5. The Hidden Fortress
You ever noticed how Star Wars is inspired quite a bit by Japanese films? The tense, methodically choreographed lightsaber battles? The epic scope? The Stormtrooper helmets that look like samurai headgear of old? The Hidden Fortress is where George Lucas got the idea for it all. The film is about two bumbling civilians who get caught up in a war zone looking for gold, and soon find themselves making enemies on both sides of the fight. One could argue that this Kurosawa film also served as inspiration for Sergio Leone’s Dollars Trilogy, where a group of ne’er-do-wells are searching for a lost treasure amid the Civil War. The Hidden Fortress is the Pinterest cinema moodboard to end all moodboards.
4. Lady Snowblood
Finally, someone else besides Kurosawa can get a little glory. Toshiya Fujita’s Lady Snowblood is one of the few samurai movies that features a woman as a lead character. The titular Lady Snowblood is a woman named Yuki (a Japanese word that can mean “snow”), who is engaged in a Kill Bill-style quest for vengeance against the men who slaughtered her family. Or rather, The Bride is on a Lady Snowblood-style quest for revenge in Kill Bill. After all, the latter was inspired by the former. The stylish film is beautifully shot, featuring the violent, colorful, heightened visuals that made enough of an impression on Quentin Tarantino to make a whole film about the same story.
3. Gate of Hell
Teinosuke Kinugasa’s Gate of Hell asks “what does it mean to be a good man?” There are many things good men do, but they do NOT force married women into conspiring to kill their own husbands. That’s a big no-no. And yet, it’s exactly what the supposedly honorable samurai Morito does. After falling in love with a woman named Kesa, the samurai coerces her into plotting against her beloved husband Wataru. It’s essentially a film about toxic masculinity. The hardened warrior Morito is seen as what a man should be in comparison with the soft and gentle Wataru, but the film soon shows that Morito is the monster despite his seeming virtues.
2. Ran
Akira Kurosawa just loves Shakespeare, so much so that he adapted King Lear into cinema form, as well! Ran follows the plot of Shakeapeare’s tragedy about elderly, ailing warlord Ichimonji Hidetora, who is attempting to divide his wealth among his three songs. Like Lear’s s daughters, the kids just can’t get along. Infighting abounds as the warlord slowly watches his life’s work crumble beneath him.

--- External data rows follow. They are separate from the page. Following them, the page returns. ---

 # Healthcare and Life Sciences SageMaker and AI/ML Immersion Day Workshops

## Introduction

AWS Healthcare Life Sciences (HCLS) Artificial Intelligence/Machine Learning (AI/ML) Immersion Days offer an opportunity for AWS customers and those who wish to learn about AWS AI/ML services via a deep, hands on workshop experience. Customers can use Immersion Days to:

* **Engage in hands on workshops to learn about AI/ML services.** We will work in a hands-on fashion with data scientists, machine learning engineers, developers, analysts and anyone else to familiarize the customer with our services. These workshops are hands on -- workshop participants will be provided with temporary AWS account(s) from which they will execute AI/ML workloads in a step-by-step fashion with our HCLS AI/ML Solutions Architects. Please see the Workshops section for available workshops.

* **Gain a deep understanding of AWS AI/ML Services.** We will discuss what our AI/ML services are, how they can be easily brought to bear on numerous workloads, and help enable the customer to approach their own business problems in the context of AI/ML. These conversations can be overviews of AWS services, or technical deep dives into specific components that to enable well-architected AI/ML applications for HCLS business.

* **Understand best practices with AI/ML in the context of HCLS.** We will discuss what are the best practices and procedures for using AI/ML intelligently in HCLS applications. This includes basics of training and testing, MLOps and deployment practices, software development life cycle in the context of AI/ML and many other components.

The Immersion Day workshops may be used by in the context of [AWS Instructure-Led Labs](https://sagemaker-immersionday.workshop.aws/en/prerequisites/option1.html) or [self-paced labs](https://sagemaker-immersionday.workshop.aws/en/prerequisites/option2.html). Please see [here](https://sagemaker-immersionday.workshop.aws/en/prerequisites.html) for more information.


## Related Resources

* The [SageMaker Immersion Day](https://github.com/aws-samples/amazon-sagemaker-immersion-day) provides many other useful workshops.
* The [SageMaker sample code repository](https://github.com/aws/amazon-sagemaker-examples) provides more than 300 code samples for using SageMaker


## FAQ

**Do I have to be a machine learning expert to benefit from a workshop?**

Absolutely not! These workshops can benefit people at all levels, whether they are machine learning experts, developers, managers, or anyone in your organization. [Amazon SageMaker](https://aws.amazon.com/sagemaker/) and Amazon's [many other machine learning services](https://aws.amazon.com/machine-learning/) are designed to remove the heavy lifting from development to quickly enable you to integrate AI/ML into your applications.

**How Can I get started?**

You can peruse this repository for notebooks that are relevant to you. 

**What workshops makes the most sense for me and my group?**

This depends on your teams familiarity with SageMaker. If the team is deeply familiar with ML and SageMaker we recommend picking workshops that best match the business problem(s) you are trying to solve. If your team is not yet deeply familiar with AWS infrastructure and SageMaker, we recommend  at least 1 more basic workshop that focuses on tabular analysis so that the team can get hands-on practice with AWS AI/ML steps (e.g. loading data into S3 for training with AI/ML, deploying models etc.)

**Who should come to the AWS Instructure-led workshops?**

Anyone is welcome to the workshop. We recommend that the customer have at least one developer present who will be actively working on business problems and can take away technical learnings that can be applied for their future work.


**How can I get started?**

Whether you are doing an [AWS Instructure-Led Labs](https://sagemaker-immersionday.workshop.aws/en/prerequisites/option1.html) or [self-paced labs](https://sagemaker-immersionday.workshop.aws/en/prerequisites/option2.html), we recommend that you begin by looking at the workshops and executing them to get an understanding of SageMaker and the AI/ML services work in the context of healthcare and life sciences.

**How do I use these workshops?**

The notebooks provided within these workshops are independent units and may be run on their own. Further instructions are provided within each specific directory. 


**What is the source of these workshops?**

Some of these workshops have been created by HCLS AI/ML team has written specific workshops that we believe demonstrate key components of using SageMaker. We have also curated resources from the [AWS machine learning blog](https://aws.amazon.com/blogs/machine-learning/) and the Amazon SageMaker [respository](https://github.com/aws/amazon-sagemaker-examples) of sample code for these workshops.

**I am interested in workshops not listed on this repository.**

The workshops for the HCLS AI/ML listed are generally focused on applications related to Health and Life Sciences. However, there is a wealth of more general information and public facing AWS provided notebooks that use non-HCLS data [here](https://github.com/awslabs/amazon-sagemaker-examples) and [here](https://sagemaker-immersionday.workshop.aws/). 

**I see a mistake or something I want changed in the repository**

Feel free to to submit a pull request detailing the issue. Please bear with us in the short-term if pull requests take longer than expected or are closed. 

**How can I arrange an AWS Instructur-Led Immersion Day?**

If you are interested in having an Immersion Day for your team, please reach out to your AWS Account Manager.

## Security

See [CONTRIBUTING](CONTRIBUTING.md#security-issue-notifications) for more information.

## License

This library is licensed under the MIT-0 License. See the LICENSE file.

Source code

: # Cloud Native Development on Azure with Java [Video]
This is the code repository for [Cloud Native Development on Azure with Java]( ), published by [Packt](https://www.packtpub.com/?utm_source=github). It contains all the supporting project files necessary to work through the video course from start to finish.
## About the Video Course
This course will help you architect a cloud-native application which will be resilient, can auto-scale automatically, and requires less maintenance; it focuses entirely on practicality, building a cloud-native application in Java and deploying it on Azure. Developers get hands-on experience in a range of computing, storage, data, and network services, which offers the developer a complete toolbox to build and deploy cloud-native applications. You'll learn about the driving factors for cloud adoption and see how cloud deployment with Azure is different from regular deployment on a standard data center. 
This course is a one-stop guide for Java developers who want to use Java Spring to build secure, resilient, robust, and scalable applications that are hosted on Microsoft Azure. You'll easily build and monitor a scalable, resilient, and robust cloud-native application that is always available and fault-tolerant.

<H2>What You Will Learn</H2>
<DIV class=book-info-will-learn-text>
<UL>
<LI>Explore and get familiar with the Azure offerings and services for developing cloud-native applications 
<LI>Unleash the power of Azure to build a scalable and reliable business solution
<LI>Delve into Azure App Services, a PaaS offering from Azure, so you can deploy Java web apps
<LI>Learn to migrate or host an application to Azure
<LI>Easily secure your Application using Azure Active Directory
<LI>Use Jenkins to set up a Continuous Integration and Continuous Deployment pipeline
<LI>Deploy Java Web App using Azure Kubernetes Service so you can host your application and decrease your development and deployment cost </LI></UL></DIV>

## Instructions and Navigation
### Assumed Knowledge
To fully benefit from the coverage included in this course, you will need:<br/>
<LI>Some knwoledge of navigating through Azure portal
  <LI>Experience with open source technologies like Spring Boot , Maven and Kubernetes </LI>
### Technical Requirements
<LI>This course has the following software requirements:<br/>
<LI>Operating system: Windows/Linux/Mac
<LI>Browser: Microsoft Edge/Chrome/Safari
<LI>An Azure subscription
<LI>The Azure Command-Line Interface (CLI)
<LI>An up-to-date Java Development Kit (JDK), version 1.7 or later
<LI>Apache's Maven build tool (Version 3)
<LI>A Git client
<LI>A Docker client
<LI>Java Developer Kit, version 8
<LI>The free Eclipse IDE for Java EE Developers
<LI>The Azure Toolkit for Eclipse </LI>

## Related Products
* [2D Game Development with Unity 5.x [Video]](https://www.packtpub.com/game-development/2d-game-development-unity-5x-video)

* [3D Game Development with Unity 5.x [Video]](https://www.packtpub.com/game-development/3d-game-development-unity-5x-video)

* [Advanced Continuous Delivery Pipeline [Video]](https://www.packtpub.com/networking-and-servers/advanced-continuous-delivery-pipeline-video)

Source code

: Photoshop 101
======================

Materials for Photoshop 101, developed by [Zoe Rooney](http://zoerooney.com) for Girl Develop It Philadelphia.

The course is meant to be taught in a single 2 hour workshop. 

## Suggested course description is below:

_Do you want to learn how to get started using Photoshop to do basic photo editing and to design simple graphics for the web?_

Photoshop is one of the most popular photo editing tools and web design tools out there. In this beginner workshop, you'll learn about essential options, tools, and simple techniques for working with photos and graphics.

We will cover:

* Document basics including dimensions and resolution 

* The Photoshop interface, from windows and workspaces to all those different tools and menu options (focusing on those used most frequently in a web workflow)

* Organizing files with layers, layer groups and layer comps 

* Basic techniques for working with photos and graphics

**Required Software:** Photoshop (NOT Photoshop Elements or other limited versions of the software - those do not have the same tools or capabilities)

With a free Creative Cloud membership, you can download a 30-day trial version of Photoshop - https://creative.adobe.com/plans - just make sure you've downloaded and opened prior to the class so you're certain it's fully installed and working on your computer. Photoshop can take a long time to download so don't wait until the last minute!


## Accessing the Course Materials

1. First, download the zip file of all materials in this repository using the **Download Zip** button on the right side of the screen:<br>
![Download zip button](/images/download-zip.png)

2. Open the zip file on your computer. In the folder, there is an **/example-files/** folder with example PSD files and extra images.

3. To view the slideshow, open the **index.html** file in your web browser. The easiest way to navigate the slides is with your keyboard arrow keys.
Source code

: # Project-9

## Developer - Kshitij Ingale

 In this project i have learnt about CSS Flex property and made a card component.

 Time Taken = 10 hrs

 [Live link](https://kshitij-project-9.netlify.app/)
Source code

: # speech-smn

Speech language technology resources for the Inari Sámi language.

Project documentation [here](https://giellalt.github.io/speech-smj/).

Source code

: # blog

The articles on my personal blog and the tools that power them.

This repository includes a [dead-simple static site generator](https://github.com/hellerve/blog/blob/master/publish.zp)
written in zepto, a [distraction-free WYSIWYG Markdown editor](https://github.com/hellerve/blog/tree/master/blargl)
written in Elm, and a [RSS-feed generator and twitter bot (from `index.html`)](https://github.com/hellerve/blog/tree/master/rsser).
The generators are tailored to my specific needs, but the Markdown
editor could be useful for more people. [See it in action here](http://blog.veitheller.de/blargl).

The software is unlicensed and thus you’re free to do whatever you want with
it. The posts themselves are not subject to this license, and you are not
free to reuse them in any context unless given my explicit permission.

Hidetora is driven insane by the ruination of his family, and his legacy is left in shambles. In classic Kurosawa fashion, the film is epic and scope and visually stunning. They burn down a whole damn castle just for the perfect shot, that’s a level of extra that every great filmmaker should aspire to be.
1. Seven Samurai
Seven Samurai. The legend. The blueprint. The greatest of all. The story of seven wandering warriors hired by a poor village to save them from a roving bandit horde is one of the most seminal films ever created. The film would inspire the American remake The Magnificent Seven, where a group of cowboys are contracted to save a frontier town from an outlaw gang in the Old West. Kurosawa’s work is an absolute masterpiece.
While epic in scope, as many of the director’s works are, the film manages to maintain an intimate relationship between the audience and its heroic cast of characters. You feel like you have skin in the game watching these men fight to defend those in need. While the samurai genre is often mired in the quagmire of moral quandaries, this film is provides a satisfying tale of good guys vs. bad guys where the good guys, through no small sacrifice, come out on top.